When scanning the data, count every line with "actually" in it, and report only the resulting number.

(Saved data entries)
————————

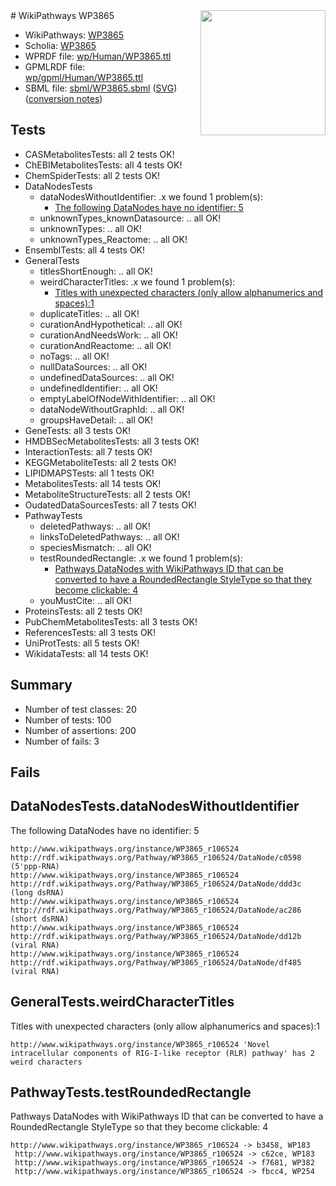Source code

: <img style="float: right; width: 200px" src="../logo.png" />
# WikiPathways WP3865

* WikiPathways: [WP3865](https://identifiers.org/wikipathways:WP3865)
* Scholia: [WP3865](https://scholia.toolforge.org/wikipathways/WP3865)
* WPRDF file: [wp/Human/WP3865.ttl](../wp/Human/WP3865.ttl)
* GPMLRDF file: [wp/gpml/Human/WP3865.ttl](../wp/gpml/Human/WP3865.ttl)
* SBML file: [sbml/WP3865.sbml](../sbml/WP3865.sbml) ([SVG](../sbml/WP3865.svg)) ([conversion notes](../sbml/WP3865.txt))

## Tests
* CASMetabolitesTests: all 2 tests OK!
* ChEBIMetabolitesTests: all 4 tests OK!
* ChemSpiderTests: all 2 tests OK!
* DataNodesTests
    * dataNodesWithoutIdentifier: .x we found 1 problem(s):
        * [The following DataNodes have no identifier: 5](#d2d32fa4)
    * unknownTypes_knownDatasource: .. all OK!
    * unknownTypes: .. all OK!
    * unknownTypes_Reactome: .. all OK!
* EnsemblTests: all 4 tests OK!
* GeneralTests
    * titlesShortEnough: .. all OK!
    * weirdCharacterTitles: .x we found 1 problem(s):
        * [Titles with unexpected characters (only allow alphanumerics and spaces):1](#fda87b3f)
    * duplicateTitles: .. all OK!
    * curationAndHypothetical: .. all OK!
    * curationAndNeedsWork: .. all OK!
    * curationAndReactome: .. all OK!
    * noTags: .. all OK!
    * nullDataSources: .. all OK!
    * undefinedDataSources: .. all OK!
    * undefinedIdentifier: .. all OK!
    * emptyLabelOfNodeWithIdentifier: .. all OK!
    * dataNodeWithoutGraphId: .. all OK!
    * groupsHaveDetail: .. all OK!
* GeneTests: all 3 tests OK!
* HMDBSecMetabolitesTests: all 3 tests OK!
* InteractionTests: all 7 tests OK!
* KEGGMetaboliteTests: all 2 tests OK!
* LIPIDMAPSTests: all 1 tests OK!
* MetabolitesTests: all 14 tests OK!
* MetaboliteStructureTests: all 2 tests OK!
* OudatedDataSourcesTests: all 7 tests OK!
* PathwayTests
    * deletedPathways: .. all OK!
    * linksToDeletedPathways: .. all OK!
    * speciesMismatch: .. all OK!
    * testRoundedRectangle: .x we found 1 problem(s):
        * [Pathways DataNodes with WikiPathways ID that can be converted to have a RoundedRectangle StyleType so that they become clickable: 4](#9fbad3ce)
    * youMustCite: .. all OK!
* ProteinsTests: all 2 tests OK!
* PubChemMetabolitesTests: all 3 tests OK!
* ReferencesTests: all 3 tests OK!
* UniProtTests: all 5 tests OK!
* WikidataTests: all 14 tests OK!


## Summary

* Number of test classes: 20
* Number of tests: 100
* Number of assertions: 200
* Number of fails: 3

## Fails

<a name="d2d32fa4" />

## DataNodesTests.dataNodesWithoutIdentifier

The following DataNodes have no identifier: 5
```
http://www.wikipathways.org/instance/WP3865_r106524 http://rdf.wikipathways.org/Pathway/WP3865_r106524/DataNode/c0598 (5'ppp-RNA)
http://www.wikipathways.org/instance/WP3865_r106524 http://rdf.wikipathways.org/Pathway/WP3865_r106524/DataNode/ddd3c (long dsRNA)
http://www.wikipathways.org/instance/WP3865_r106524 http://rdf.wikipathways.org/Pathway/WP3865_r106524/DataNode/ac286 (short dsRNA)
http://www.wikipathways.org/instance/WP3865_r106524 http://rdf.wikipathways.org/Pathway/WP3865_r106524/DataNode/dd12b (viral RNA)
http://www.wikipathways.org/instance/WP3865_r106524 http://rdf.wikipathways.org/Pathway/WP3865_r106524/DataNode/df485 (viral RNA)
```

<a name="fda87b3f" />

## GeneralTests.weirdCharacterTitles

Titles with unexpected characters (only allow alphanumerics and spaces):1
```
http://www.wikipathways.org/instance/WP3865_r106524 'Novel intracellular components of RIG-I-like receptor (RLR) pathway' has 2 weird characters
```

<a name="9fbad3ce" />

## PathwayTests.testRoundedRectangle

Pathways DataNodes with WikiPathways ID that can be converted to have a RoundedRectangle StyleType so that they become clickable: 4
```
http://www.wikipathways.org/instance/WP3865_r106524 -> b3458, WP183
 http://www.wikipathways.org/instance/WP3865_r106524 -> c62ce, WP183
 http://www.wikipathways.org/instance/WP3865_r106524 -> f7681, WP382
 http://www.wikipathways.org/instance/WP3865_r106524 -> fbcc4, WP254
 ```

————————

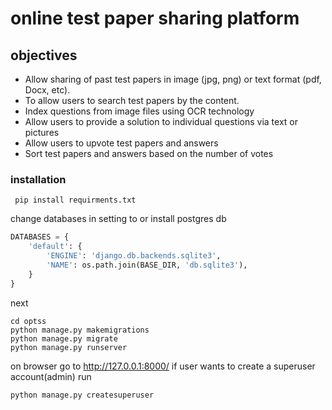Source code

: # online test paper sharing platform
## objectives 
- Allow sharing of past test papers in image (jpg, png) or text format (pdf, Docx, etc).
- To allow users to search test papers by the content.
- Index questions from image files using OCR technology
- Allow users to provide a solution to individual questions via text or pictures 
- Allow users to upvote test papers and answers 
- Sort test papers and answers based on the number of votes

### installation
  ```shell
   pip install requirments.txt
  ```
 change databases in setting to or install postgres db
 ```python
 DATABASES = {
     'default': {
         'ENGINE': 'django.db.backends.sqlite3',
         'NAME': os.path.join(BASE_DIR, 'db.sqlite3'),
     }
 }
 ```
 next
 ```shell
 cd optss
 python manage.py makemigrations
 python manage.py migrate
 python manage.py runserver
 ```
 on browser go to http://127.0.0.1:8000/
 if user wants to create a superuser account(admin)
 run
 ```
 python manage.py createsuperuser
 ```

————————

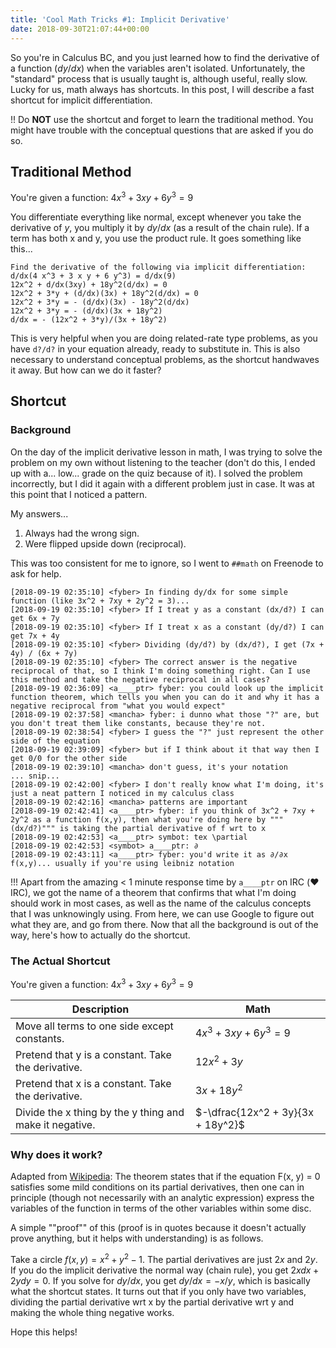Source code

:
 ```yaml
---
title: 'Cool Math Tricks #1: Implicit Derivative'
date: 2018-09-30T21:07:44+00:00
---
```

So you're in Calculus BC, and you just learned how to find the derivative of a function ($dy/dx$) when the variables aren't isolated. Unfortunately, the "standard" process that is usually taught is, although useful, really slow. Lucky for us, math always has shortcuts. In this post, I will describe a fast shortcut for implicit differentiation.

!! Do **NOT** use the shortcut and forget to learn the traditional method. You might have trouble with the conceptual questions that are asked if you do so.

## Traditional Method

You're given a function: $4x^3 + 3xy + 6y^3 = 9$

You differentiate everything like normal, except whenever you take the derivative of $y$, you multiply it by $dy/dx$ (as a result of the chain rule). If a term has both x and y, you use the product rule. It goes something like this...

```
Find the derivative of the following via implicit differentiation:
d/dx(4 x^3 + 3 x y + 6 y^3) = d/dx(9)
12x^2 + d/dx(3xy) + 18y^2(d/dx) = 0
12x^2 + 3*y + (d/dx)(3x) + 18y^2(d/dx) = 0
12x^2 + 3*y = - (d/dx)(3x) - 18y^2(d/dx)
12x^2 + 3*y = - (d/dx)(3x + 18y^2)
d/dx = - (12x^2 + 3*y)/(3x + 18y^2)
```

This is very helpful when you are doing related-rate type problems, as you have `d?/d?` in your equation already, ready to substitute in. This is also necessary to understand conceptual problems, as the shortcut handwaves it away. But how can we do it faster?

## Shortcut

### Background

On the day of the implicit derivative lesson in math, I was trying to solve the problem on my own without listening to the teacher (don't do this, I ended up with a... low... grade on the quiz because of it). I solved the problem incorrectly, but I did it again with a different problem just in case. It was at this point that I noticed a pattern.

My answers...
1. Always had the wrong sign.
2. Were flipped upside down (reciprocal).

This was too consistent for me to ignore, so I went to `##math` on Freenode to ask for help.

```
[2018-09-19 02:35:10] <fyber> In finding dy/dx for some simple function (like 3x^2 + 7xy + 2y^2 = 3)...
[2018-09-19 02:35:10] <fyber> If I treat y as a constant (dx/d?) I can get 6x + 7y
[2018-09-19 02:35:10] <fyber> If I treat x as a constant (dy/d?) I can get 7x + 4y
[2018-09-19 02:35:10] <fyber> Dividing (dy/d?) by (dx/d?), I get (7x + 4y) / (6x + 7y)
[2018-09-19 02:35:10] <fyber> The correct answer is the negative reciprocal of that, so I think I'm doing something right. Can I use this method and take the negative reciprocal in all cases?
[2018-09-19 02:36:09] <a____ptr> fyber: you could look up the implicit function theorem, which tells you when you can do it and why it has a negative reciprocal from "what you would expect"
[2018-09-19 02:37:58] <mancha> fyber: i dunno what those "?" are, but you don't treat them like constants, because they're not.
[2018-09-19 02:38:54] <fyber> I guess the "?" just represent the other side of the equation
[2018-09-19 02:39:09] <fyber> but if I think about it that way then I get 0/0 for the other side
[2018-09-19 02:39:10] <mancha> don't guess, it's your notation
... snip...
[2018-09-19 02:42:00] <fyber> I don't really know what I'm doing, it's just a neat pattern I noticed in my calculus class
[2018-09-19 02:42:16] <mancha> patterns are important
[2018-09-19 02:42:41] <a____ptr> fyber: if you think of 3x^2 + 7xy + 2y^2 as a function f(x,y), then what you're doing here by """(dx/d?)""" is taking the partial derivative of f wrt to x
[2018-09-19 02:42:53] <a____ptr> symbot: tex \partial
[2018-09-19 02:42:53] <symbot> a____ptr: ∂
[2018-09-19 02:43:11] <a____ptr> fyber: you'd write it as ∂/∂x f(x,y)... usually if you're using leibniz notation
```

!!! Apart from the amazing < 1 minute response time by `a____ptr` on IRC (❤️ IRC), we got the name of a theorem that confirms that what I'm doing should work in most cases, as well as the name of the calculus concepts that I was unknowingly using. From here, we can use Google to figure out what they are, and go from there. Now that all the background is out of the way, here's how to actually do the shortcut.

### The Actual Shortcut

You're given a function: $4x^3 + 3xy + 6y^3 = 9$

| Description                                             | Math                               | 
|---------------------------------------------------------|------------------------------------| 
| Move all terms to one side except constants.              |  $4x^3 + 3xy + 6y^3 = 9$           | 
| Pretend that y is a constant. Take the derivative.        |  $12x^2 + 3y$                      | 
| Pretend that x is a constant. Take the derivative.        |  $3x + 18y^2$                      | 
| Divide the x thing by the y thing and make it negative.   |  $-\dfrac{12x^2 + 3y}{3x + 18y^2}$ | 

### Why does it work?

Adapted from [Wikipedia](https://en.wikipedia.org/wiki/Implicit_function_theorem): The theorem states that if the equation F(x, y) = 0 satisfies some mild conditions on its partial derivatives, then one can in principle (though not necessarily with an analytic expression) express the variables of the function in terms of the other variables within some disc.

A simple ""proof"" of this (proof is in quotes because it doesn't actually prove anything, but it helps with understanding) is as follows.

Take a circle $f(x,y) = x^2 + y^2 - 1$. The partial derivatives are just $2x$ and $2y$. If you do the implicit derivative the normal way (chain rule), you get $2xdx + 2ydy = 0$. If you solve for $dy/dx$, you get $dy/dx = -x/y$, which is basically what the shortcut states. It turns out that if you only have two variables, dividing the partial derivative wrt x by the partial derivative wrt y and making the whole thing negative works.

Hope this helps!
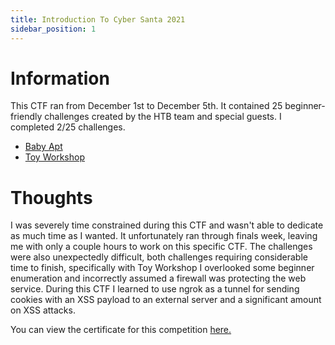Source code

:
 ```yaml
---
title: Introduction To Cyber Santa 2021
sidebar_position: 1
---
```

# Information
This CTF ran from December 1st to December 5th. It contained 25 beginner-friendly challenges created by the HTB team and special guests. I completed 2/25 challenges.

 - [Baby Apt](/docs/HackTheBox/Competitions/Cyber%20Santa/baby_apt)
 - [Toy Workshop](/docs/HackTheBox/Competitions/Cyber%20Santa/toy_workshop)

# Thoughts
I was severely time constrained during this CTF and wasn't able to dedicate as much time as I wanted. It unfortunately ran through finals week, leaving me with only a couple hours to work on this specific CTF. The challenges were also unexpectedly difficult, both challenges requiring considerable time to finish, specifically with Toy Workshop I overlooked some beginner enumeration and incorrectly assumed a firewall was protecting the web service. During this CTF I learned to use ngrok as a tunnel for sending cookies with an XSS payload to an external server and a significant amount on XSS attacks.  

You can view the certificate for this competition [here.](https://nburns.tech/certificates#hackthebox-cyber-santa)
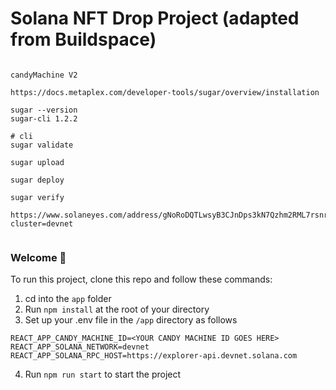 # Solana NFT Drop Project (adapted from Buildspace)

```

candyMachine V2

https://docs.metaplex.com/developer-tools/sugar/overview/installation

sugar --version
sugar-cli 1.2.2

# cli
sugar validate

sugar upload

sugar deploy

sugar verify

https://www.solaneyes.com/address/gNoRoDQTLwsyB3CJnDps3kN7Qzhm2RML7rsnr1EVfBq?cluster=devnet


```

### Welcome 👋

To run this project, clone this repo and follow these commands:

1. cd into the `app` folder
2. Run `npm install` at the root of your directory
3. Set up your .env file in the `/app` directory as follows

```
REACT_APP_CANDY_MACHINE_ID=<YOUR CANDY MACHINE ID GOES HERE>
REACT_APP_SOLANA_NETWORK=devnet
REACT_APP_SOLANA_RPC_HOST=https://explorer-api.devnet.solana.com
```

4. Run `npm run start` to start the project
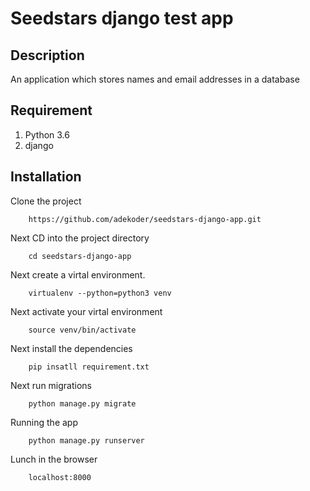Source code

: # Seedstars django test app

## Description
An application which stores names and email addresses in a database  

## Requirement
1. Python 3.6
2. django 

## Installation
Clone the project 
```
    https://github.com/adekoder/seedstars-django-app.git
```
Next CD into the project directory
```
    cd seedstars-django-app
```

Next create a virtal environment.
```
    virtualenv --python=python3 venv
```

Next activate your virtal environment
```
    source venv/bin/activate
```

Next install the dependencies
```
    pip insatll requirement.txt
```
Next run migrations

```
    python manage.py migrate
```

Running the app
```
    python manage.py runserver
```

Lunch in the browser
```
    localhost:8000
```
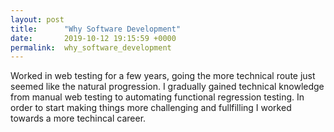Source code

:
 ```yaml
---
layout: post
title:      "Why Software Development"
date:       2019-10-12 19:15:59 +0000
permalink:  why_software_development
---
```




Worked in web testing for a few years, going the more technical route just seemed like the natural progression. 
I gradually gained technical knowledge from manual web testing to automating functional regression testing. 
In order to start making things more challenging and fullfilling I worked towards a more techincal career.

————————

*Response box*. 2